CEMARA BERSEMI DI KINTAMANI
Kesepakatan agar bertemu telah lama mereka putuskan. Maklum mereka sama-sama sibuk mengurus pekerjaan. Gilang menjadi supervisor di sebuah hotel. Sementara Cemara pegawai bank suasta. Waktu bagi keduanya sangat berharga.
"Pagi Mara, sudah mulai kerja ya?"
"Aku kerjanya mulai jam 09, Gi. Aku masih bisa rapiin meja tempat kerja".
"Wah, rajin banget. Ingat ya Jumat depan kita ambil cuti bersamaan".
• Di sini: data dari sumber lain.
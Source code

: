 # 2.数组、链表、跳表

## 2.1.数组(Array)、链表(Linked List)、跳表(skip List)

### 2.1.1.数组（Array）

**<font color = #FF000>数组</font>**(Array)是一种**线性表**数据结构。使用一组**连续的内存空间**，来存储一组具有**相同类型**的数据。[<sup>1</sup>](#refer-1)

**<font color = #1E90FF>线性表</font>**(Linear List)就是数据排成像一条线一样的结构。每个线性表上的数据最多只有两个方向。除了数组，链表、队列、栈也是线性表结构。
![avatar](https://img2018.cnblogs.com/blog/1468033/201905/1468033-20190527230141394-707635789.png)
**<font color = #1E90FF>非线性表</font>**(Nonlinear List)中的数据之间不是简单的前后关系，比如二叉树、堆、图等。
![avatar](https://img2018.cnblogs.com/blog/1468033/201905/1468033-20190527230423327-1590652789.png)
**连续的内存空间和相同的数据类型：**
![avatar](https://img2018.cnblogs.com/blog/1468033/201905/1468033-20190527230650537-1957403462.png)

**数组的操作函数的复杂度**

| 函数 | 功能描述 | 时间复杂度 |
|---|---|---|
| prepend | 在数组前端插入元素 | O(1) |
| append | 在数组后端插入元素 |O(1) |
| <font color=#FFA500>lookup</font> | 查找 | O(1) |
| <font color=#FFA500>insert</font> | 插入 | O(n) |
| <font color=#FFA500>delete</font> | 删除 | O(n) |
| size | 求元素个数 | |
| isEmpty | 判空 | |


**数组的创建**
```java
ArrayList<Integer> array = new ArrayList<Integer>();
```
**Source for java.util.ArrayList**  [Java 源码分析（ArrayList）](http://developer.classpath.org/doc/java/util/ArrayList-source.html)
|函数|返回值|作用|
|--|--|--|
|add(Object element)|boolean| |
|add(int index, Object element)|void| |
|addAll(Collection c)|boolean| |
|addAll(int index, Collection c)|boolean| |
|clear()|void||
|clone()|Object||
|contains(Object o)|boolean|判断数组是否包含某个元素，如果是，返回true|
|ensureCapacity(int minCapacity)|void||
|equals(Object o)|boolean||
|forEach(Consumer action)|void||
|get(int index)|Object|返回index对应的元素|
"Gi, berapa kali kamu ingatkan itu? Kayak aku masih kecil aja", jawab Cemara. Wajahnya sedikit cemberut. Mungkin kurang sreg sama kebiasaan Gilang yang terus nanya soal cuti.
"Maaf deh, aku takut kau melupakan".
Sebenarnya perkenalan mereka sudah lama. Mereka masih merahasiakan pribadi masing-masing, terutama Cemara. Dia tidak ingin menceritakan perjalanan masa lalunya yang kelabu. Cemara pernah mengalami kegagalan dalam menjalin rumah tangga. Itu pun bukan kehendaknya. Ada pihak ke tiga yang menjadi sumbu prahara besar dalam hidupnya. Tiga tahun yang lalu, dia dengan berat hati memutuskan perkawinannya dengan Gagah. Walau dia sudah berkorban hanya menjadi ibu rumah tangga saja, tapi Gagah memanfaatkan keterkungkungan Cemara di rumah. Dia masih trauma dengan pertengkaran terakhir malam itu.
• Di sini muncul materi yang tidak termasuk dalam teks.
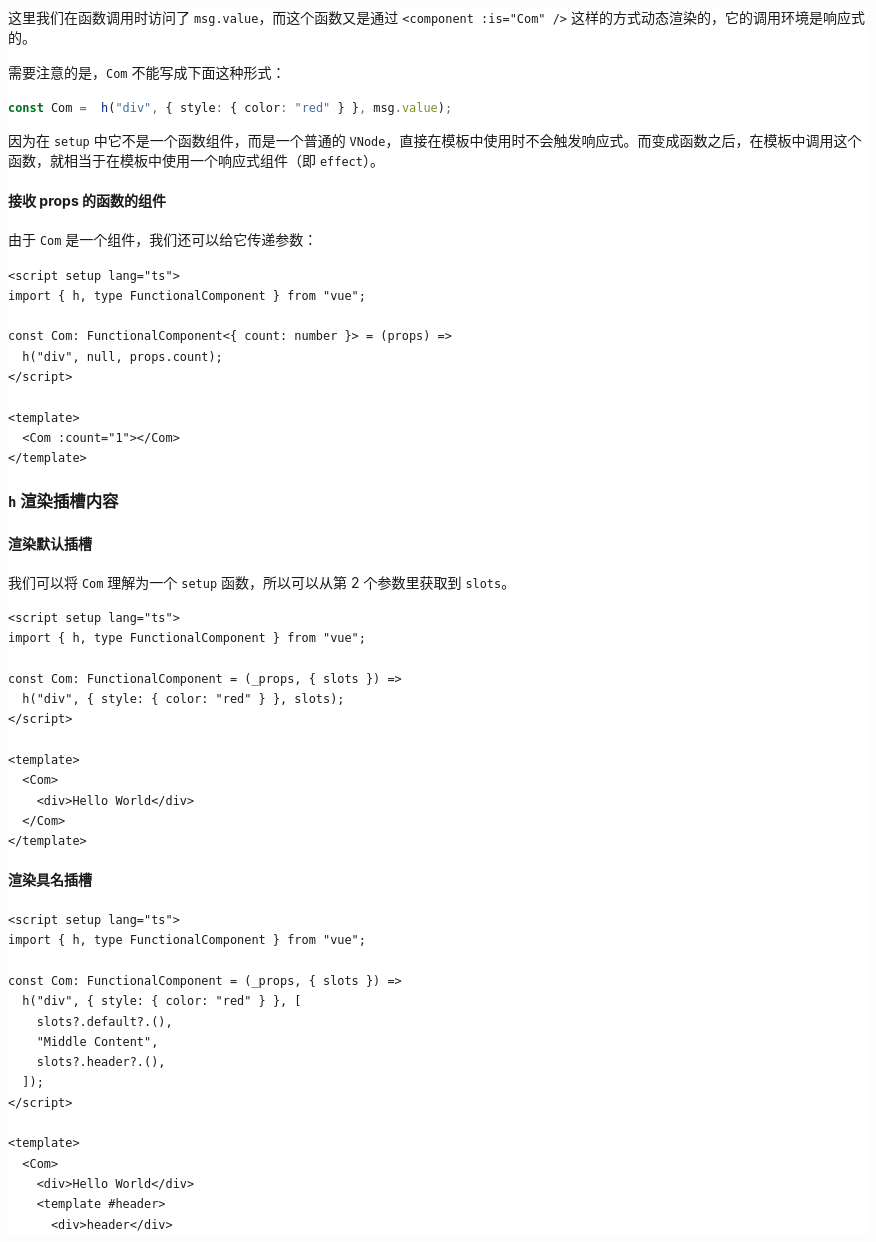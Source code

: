 这里我们在函数调用时访问了 `msg.value`，而这个函数又是通过 `<component :is="Com" />` 这样的方式动态渲染的，它的调用环境是响应式的。

需要注意的是，`Com` 不能写成下面这种形式：

```ts
const Com =  h("div", { style: { color: "red" } }, msg.value);
```

因为在 `setup` 中它不是一个函数组件，而是一个普通的 `VNode`，直接在模板中使用时不会触发响应式。而变成函数之后，在模板中调用这个函数，就相当于在模板中使用一个响应式组件（即 `effect`）。

#### 接收 props 的函数的组件 ####

由于 `Com` 是一个组件，我们还可以给它传递参数：

```vue:App.vue
<script setup lang="ts">
import { h, type FunctionalComponent } from "vue";

const Com: FunctionalComponent<{ count: number }> = (props) =>
  h("div", null, props.count);
</script>

<template>
  <Com :count="1"></Com>
</template>
```

### `h` 渲染插槽内容 ###

#### 渲染默认插槽 ####

我们可以将 `Com` 理解为一个 `setup` 函数，所以可以从第 2 个参数里获取到 `slots`。

```vue:App.vue
<script setup lang="ts">
import { h, type FunctionalComponent } from "vue";

const Com: FunctionalComponent = (_props, { slots }) =>
  h("div", { style: { color: "red" } }, slots);
</script>

<template>
  <Com>
    <div>Hello World</div>
  </Com>
</template>
```

#### 渲染具名插槽 ####

```vue:App.vue
<script setup lang="ts">
import { h, type FunctionalComponent } from "vue";

const Com: FunctionalComponent = (_props, { slots }) =>
  h("div", { style: { color: "red" } }, [
    slots?.default?.(),
    "Middle Content",
    slots?.header?.(),
  ]);
</script>

<template>
  <Com>
    <div>Hello World</div>
    <template #header>
      <div>header</div>
```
"Pa, kau masih menginkan aku ada di rumah ini?" Cemara memancing suaminya, Gagah.
"Pertanyaanmu lucu Mara. Sejak kapan aku bosan ditemani kamu?" Cemara diam sejenak. Dipandanginya plapon rumah. Dia merenung. Bener ya, laki-laki suka menyembunyikan aibnya, pikirnya.